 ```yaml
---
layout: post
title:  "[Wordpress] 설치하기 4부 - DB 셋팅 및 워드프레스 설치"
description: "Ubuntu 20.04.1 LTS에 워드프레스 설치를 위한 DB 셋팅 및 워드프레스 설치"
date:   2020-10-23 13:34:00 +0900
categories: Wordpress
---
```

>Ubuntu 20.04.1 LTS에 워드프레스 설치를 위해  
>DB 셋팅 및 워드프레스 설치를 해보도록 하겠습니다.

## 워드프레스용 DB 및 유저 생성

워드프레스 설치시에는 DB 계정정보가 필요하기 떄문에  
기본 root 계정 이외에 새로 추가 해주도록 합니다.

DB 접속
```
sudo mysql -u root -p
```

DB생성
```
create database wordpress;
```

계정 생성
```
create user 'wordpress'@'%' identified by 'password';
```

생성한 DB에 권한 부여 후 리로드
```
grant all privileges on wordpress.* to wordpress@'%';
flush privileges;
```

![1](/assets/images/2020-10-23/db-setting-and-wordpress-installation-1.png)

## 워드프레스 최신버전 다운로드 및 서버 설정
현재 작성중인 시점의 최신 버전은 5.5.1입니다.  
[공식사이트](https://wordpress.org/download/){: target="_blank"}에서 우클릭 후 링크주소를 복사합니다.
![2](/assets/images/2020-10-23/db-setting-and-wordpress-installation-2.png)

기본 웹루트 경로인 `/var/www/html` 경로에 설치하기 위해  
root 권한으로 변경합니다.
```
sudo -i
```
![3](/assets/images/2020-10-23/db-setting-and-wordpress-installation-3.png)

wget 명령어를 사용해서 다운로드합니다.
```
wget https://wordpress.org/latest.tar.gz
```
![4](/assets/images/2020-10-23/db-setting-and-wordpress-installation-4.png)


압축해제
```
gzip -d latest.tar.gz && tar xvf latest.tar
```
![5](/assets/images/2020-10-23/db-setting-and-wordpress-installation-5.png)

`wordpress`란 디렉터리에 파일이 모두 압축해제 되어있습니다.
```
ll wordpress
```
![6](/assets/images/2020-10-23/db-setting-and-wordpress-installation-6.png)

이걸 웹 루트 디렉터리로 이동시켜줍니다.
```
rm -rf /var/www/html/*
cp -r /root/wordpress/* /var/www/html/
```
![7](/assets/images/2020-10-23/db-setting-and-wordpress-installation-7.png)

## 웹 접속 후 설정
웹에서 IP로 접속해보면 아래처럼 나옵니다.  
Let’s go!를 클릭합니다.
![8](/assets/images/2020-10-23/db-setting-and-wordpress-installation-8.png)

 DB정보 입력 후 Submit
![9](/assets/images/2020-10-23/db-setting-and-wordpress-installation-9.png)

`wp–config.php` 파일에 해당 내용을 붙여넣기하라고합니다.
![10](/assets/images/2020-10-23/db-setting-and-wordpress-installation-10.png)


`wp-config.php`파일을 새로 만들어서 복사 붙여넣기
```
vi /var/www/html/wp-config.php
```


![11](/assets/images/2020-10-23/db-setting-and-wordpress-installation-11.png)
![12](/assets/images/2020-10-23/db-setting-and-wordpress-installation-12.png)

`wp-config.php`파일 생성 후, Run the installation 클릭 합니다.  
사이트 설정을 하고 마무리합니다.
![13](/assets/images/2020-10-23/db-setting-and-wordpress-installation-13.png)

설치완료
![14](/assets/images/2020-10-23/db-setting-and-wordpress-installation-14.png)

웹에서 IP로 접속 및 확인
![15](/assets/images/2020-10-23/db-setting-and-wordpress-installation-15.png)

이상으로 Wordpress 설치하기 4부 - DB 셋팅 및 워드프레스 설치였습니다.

++++++++++

Assigned task:
An answer is complete only when it holds every line above containing the string "https".

Finished exercise:
[공식사이트](https://wordpress.org/download/){: target="_blank"}에서 우클릭 후 링크주소를 복사합니다.
wget https://wordpress.org/latest.tar.gz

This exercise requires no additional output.